TASK INPUT Block Start

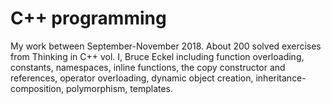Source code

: # C++ programming
My work between September-November 2018. About 200 solved exercises from Thinking in C++ vol. I, Bruce Eckel including function overloading, constants, namespaces, inline functions, the copy constructor and references, operator overloading,
dynamic object creation, inheritance-composition, polymorphism, templates. 
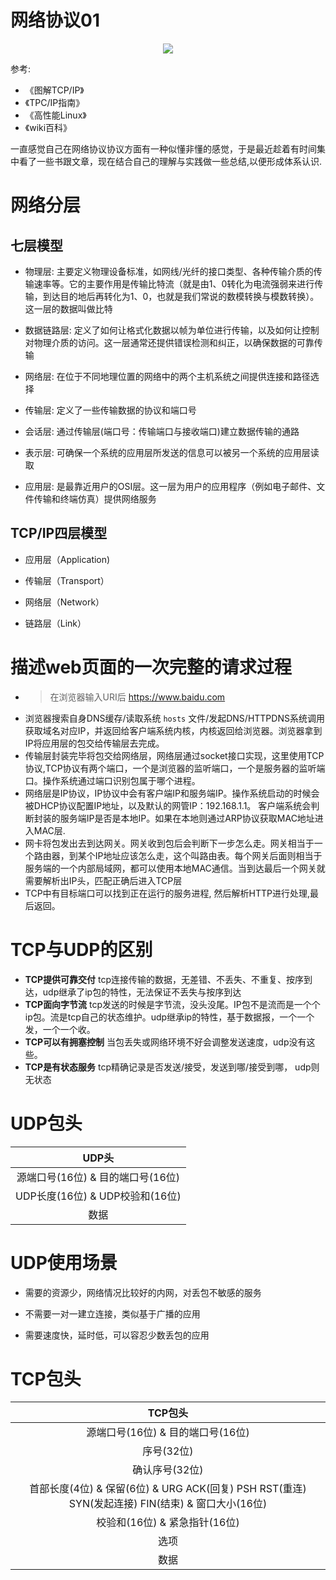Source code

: # 网络协议01

<p align='center'>
<img src='https://github.com/w1991668899/blog/blob/master/image/go/%E5%8D%8F%E8%AE%AE%E8%AE%B2%E8%A7%A3.jpg'>
</p>

参考:

- 《图解TCP/IP》
- 《TPC/IP指南》
- 《高性能Linux》
- 《wiki百科》

一直感觉自己在网络协议协议方面有一种似懂非懂的感觉，于是最近趁着有时间集中看了一些书跟文章，现在结合自己的理解与实践做一些总结,以便形成体系认识.

# 网络分层

## 七层模型

- 物理层: 主要定义物理设备标准，如网线/光纤的接口类型、各种传输介质的传输速率等。它的主要作用是传输比特流（就是由1、0转化为电流强弱来进行传输，到达目的地后再转化为1、0，也就是我们常说的数模转换与模数转换）。这一层的数据叫做比特

- 数据链路层: 定义了如何让格式化数据以帧为单位进行传输，以及如何让控制对物理介质的访问。这一层通常还提供错误检测和纠正，以确保数据的可靠传输

- 网络层: 在位于不同地理位置的网络中的两个主机系统之间提供连接和路径选择

- 传输层: 定义了一些传输数据的协议和端口号

- 会话层: 通过传输层(端口号：传输端口与接收端口)建立数据传输的通路

- 表示层: 可确保一个系统的应用层所发送的信息可以被另一个系统的应用层读取

- 应用层: 是最靠近用户的OSI层。这一层为用户的应用程序（例如电子邮件、文件传输和终端仿真）提供网络服务

## TCP/IP四层模型

- 应用层（Application)

- 传输层（Transport）

- 网络层（Network）

- 链路层（Link）

# 描述web页面的一次完整的请求过程

- >在浏览器输入URI后 https://www.baidu.com 
- 浏览器搜索自身DNS缓存/读取系统 `hosts` 文件/发起DNS/HTTPDNS系统调用获取域名对应IP，并返回给客户端系统内核，内核返回给浏览器。浏览器拿到IP将应用层的包交给传输层去完成。
- 传输层封装完毕将包交给网络层，网络层通过socket接口实现，这里使用TCP协议,TCP协议有两个端口，一个是浏览器的监听端口，一个是服务器的监听端口。操作系统通过端口识别包属于哪个进程。
- 网络层是IP协议，IP协议中会有客户端IP和服务端IP。操作系统启动的时候会被DHCP协议配置IP地址，以及默认的网管IP：192.168.1.1。
  客户端系统会判断封装的服务端IP是否是本地IP。如果在本地则通过ARP协议获取MAC地址进入MAC层.
- 网卡将包发出去到达网关。网关收到包后会判断下一步怎么走。网关相当于一个路由器，到某个IP地址应该怎么走，这个叫路由表。每个网关后面则相当于服务端的一个内部局域网，都可以使用本地MAC通信。当到达最后一个网关就需要解析出IP头，匹配正确后进入TCP层
- TCP中有目标端口可以找到正在运行的服务进程, 然后解析HTTP进行处理,最后返回。

# TCP与UDP的区别

- **TCP提供可靠交付** tcp连接传输的数据，无差错、不丢失、不重复、按序到达，udp继承了ip包的特性，无法保证不丢失与按序到达
- **TCP面向字节流** tcp发送的时候是字节流，没头没尾。IP包不是流而是一个个ip包。流是tcp自己的状态维护。udp继承ip的特性，基于数据报，一个一个发，一个一个收。
- **TCP可以有拥塞控制** 当包丢失或网络环境不好会调整发送速度，udp没有这些。
- **TCP是有状态服务**  tcp精确记录是否发送/接受，发送到哪/接受到哪， udp则无状态

# UDP包头

| UDP头 |
|:-------:|
|源端口号(16位)  &  目的端口号(16位)|
|UDP长度(16位)  &  UDP校验和(16位)|
|数据|

# UDP使用场景

- 需要的资源少，网络情况比较好的内网，对丢包不敏感的服务

- 不需要一对一建立连接，类似基于广播的应用

- 需要速度快，延时低，可以容忍少数丢包的应用

# TCP包头

|TCP包头|
|:------:|
|源端口号(16位)  &  目的端口号(16位)|
|序号(32位)|
|确认序号(32位)|
|首部长度(4位) & 保留(6位) & URG ACK(回复) PSH RST(重连) SYN(发起连接) FIN(结束) & 窗口大小(16位)|
|校验和(16位) & 紧急指针(16位)|
|选项|
|数据|

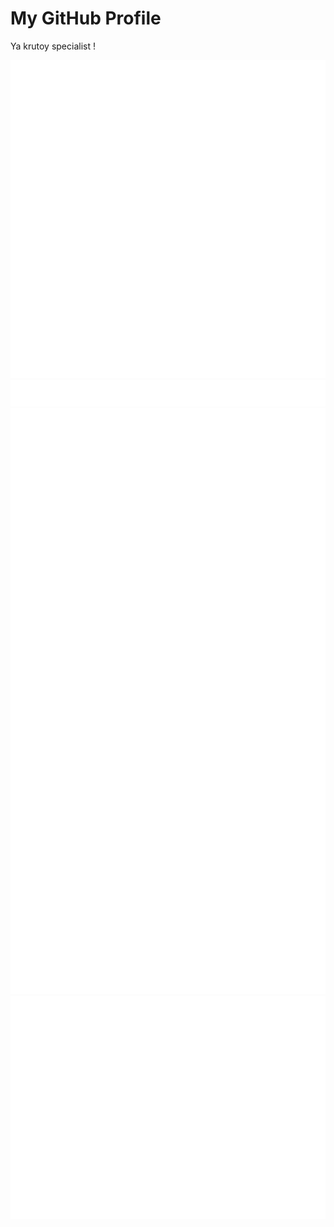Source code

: <html lang="en">
<head>
    <meta charset="UTF-8">
    <meta name="viewport" content="width=device-width, initial-scale=1.0">
    <title>GitHub Profile Header</title>
    <link rel="stylesheet" href="styles.css">
</head>
<body>

<div class="header">
    <h1>My GitHub Profile</h1>
    <p> Ya krutoy specialist !</p>
</div>

<img src="github-metrics.svg"></img>
<br>
<img src="metrics.plugin.lines.history.svg"></img>
<br>
<img src="metrics.plugin.calendar.full.svg"></img>
<br>
<img src="metrics.plugin.leetcode.svg"></img>

</body>
</html>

TASK INPUT Block End

REQUIREMENT
All lines of the entries containing the string "plugin" must be shown in full.

RESPONSE
<img src="metrics.plugin.lines.history.svg"></img>
<img src="metrics.plugin.calendar.full.svg"></img>
<img src="metrics.plugin.leetcode.svg"></img>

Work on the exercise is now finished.